## Source texts of formatted documents
-.-.-

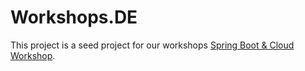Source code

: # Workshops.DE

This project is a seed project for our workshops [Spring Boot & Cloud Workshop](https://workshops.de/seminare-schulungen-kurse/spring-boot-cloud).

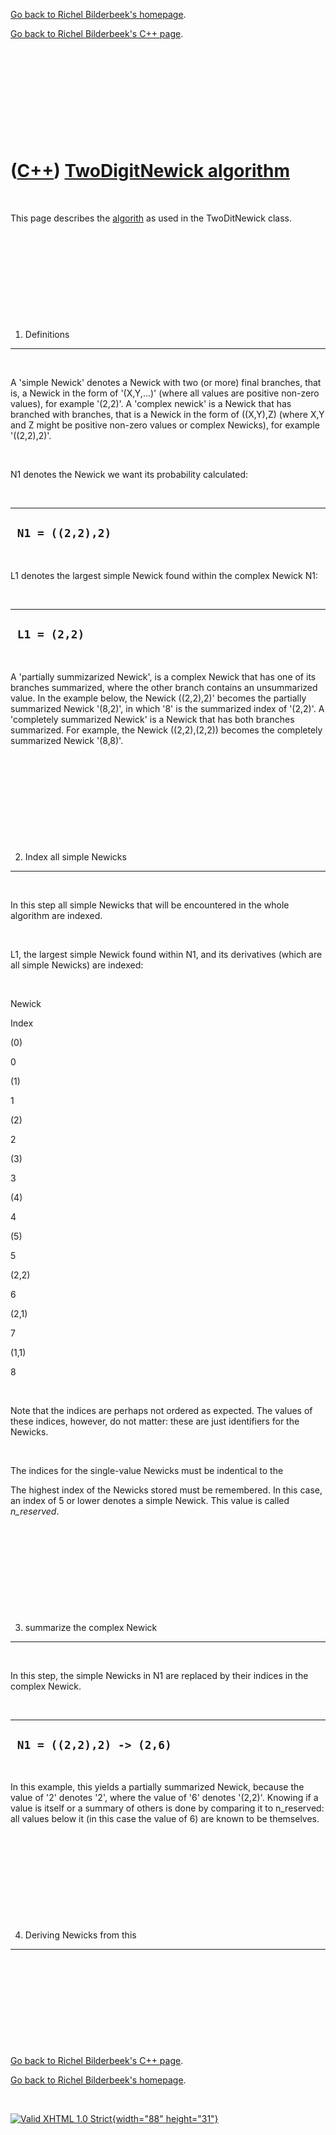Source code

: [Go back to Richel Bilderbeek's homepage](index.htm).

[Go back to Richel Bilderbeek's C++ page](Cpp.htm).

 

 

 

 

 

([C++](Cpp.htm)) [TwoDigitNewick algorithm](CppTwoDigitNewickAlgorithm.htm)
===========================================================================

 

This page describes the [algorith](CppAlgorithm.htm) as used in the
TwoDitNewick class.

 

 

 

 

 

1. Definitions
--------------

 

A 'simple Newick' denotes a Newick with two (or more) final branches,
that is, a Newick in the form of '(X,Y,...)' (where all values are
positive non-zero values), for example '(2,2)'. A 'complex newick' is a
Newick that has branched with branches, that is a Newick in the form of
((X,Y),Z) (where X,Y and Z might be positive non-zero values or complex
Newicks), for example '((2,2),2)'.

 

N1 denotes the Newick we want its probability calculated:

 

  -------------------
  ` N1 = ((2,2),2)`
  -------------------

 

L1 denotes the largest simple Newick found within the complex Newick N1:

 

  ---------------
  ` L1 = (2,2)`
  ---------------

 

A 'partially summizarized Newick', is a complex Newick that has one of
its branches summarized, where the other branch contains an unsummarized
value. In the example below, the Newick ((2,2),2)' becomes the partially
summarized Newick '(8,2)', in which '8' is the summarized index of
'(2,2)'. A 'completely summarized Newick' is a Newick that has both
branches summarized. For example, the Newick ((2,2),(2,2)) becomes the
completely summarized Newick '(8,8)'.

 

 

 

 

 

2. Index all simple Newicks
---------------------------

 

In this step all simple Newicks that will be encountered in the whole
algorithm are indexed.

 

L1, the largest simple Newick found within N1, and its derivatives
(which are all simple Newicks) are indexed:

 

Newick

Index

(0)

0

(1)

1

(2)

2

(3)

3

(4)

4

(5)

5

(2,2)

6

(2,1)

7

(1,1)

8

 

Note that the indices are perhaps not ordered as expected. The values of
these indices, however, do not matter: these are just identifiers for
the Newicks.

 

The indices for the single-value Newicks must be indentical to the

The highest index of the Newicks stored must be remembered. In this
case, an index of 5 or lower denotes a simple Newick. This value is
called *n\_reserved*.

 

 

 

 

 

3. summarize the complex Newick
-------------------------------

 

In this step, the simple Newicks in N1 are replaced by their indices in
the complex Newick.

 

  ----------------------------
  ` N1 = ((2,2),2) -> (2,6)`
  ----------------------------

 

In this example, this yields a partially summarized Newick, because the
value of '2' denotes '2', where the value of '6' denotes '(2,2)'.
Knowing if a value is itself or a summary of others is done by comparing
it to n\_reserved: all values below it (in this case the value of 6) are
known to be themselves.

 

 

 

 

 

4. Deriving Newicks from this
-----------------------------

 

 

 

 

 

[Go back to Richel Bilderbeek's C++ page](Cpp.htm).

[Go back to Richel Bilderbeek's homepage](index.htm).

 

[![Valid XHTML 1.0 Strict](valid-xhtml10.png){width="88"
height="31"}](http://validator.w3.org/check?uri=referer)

-.-.-

## TASK INSTRUCTIONS
Copy every line of the records above that contains "found".

## EXERCISE RESPONSE
L1 denotes the largest simple Newick found within the complex Newick N1:
L1, the largest simple Newick found within N1, and its derivatives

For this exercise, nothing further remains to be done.